03/12/2025
Alpha Capital recently released a detailed report covering Pakistan Economy, with a focus on inflation, currency and interest rates. Key ideas are summarized below
Inflation Risk: Real or Just a Fear?
Main Thesis:
Pakistan can manage a 4-5% PKR depreciation without triggering significant inflation
Key Supporting Factors:
1. Food Inflation Buffer (Food basket weight: 34.6% of CPI)

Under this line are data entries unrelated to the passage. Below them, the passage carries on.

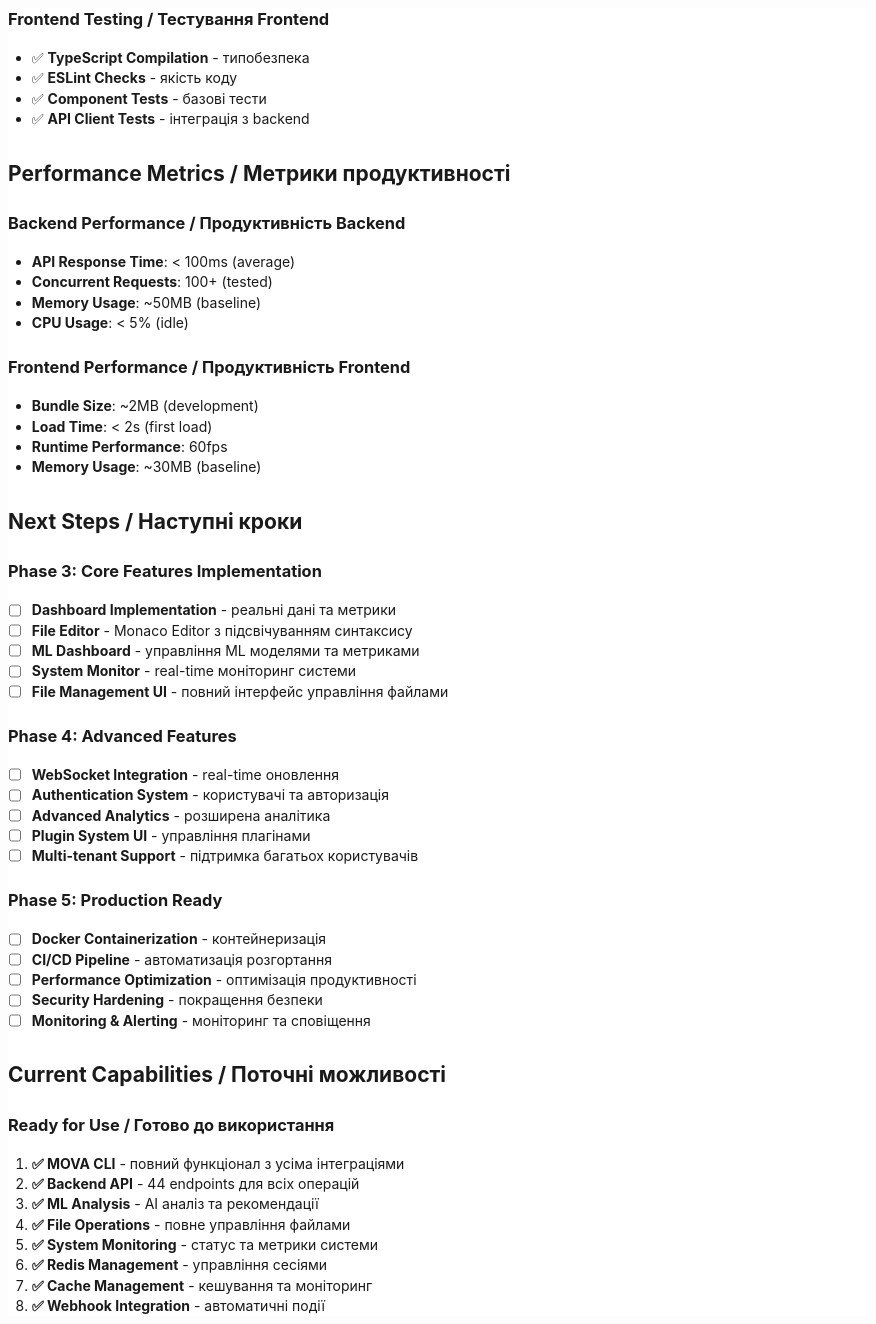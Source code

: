 ### Frontend Testing / Тестування Frontend
- ✅ **TypeScript Compilation** - типобезпека
- ✅ **ESLint Checks** - якість коду
- ✅ **Component Tests** - базові тести
- ✅ **API Client Tests** - інтеграція з backend

## Performance Metrics / Метрики продуктивності

### Backend Performance / Продуктивність Backend
- **API Response Time**: < 100ms (average)
- **Concurrent Requests**: 100+ (tested)
- **Memory Usage**: ~50MB (baseline)
- **CPU Usage**: < 5% (idle)

### Frontend Performance / Продуктивність Frontend
- **Bundle Size**: ~2MB (development)
- **Load Time**: < 2s (first load)
- **Runtime Performance**: 60fps
- **Memory Usage**: ~30MB (baseline)

## Next Steps / Наступні кроки

### Phase 3: Core Features Implementation
- [ ] **Dashboard Implementation** - реальні дані та метрики
- [ ] **File Editor** - Monaco Editor з підсвічуванням синтаксису
- [ ] **ML Dashboard** - управління ML моделями та метриками
- [ ] **System Monitor** - real-time моніторинг системи
- [ ] **File Management UI** - повний інтерфейс управління файлами

### Phase 4: Advanced Features
- [ ] **WebSocket Integration** - real-time оновлення
- [ ] **Authentication System** - користувачі та авторизація
- [ ] **Advanced Analytics** - розширена аналітика
- [ ] **Plugin System UI** - управління плагінами
- [ ] **Multi-tenant Support** - підтримка багатьох користувачів

### Phase 5: Production Ready
- [ ] **Docker Containerization** - контейнеризація
- [ ] **CI/CD Pipeline** - автоматизація розгортання
- [ ] **Performance Optimization** - оптимізація продуктивності
- [ ] **Security Hardening** - покращення безпеки
- [ ] **Monitoring & Alerting** - моніторинг та сповіщення

## Current Capabilities / Поточні можливості

### Ready for Use / Готово до використання
1. **✅ MOVA CLI** - повний функціонал з усіма інтеграціями
2. **✅ Backend API** - 44 endpoints для всіх операцій
3. **✅ ML Analysis** - AI аналіз та рекомендації
4. **✅ File Operations** - повне управління файлами
5. **✅ System Monitoring** - статус та метрики системи
6. **✅ Redis Management** - управління сесіями
7. **✅ Cache Management** - кешування та моніторинг
8. **✅ Webhook Integration** - автоматичні події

- Domestic food prices already 26.5% above global index
- World Bank forecasts global food prices to decline 6.1% in 2025 and 0.3% in 2026
- Limited pass-through risk from PKR depreciation
2. NFNE Inflation (NFNE weight: 55% of CPI)
- Currently 5.5% below global levels
- Maximum impact on CPI: 3.1%
- Historical convergence takes ~10 years, limiting short-term risk
3. Global Commodity Outlook
- World Bank expects 7% decline in commodity prices in both 2025 & 2026
- Unlike previous cycles, no global commodity upswing
- Stable oil, wheat, and edible oil prices
4. Macro Stability Improved
- FX reserves: $14.5bn (2.5 months import cover)
- Policy rate: 11% (down from peak)
- Current account deficit narrowing
- Inflation: 6.2% YoY (Oct-25)
Benefits of Controlled Depreciation:
✅ Export Competitiveness: Lower REER (currently 103.95, should be 90-100) boosts exports
✅ Remittance Inflows: Historical data shows weaker rupee attracts more remittances
✅ Import Control: Reduces non-essential imports automatically
Currency Valuation:
- Current REER at 103.95 indicates overvaluation
- Historical fair value range: 90-100
- Pakistan's REER above most export competitors
Interest Rate Outlook:
- Expect rates to remain stable for remainder of FY26
- Minor cuts of 100-150 bps possible in FY27
- Core inflation at 7.5%, real rate at 3.5%
Investment Implications:
- Hot money flows sensitive to REER valuation
- Current overvaluation yields negative real returns (-1.44%)
- Post-depreciation scenario could offer positive real returns (2.62%)
Bottom Line:
Unlike previous cycles, Pakistan's current macroeconomic position allows for strategic currency depreciation without destabilizing inflation, while potentially boosting exports, remittances, and external account balance.